*** DATA FOR PROCESSING
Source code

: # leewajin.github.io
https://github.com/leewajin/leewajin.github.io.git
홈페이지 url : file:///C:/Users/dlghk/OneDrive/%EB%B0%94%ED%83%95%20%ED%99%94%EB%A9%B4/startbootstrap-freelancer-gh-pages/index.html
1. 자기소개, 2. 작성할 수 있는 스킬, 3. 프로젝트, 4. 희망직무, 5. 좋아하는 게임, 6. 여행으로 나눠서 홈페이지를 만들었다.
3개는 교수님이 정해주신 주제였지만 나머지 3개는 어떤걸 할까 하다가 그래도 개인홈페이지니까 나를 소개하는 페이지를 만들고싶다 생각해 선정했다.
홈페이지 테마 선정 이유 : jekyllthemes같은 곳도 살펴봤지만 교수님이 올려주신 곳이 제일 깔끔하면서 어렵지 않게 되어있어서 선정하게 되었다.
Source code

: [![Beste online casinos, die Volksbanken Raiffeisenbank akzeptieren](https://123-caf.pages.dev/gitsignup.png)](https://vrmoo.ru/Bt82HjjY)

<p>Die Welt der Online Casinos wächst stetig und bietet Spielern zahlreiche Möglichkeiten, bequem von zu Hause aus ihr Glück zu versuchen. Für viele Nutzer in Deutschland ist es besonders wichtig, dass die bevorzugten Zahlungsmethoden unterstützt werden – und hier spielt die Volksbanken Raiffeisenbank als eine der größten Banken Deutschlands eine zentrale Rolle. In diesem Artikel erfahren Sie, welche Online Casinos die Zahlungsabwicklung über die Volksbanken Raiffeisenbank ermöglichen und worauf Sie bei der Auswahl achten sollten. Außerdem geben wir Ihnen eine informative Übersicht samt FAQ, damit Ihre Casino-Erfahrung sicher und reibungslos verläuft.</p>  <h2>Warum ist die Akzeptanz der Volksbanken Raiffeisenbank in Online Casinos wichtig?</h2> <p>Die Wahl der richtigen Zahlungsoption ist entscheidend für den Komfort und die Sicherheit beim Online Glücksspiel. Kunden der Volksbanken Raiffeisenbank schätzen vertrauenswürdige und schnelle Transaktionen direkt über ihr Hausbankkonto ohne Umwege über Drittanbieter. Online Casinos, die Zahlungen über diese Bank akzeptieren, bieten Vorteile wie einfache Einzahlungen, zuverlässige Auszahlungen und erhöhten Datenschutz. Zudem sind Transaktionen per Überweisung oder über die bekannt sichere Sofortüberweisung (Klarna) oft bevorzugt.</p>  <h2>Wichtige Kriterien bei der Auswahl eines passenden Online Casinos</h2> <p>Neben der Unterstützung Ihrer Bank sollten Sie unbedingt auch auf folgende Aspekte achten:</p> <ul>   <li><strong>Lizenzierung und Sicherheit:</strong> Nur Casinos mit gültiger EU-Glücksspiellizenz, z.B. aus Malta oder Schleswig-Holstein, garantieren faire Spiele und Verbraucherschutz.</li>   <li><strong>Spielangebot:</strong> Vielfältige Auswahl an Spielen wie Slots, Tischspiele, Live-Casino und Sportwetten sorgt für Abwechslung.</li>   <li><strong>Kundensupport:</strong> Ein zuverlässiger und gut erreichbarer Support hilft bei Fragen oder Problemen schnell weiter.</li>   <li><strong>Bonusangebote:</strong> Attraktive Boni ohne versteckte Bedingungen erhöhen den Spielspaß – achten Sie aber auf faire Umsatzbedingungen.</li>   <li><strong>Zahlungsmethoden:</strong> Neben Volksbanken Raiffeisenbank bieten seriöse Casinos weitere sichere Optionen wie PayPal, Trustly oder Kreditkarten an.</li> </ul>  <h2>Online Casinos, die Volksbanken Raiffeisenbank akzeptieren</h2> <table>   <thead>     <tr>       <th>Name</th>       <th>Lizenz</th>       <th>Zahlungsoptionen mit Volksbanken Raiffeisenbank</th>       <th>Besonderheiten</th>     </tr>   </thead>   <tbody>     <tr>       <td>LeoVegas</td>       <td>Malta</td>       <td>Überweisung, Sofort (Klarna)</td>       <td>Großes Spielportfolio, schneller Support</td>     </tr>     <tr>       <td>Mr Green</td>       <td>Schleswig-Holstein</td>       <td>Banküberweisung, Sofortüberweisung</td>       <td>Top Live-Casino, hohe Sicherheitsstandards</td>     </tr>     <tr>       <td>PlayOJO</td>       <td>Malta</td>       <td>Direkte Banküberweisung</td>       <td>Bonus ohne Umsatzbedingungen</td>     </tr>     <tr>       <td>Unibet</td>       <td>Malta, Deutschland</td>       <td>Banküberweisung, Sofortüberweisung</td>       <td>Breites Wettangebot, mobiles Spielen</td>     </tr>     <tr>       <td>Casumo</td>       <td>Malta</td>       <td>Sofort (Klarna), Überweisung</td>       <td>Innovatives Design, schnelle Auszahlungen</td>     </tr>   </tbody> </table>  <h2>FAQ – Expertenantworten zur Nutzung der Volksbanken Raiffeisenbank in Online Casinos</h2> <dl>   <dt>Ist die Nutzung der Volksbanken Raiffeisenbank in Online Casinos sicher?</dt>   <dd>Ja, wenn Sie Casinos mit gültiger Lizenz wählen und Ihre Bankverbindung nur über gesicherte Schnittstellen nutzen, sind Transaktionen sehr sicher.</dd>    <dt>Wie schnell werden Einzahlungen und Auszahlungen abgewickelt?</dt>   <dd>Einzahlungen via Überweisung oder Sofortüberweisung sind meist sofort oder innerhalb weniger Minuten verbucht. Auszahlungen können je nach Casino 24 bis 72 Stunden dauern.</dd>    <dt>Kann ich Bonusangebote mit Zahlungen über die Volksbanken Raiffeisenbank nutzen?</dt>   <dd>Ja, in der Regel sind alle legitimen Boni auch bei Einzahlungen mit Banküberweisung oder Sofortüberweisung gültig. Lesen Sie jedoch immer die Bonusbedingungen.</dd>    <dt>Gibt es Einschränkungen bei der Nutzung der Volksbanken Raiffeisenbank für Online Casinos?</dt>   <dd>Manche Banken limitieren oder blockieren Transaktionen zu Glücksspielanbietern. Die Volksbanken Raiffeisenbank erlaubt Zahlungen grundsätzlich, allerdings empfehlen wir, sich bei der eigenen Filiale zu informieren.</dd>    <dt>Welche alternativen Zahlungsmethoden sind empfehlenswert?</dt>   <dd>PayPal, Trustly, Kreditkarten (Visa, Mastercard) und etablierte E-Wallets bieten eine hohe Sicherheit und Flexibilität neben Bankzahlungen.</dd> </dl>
******
### AIM OF THE TASK
Set down the lines of the listing word for word, from its first line through the line containing "[![Beste online casinos, die". Both of those lines belong in the answer, and no others do.

### OUTPUT
Source code

: # leewajin.github.io
https://github.com/leewajin/leewajin.github.io.git
홈페이지 url : file:///C:/Users/dlghk/OneDrive/%EB%B0%94%ED%83%95%20%ED%99%94%EB%A9%B4/startbootstrap-freelancer-gh-pages/index.html
1. 자기소개, 2. 작성할 수 있는 스킬, 3. 프로젝트, 4. 희망직무, 5. 좋아하는 게임, 6. 여행으로 나눠서 홈페이지를 만들었다.
3개는 교수님이 정해주신 주제였지만 나머지 3개는 어떤걸 할까 하다가 그래도 개인홈페이지니까 나를 소개하는 페이지를 만들고싶다 생각해 선정했다.
홈페이지 테마 선정 이유 : jekyllthemes같은 곳도 살펴봤지만 교수님이 올려주신 곳이 제일 깔끔하면서 어렵지 않게 되어있어서 선정하게 되었다.
Source code

: [![Beste online casinos, die Volksbanken Raiffeisenbank akzeptieren](https://123-caf.pages.dev/gitsignup.png)](https://vrmoo.ru/Bt82HjjY)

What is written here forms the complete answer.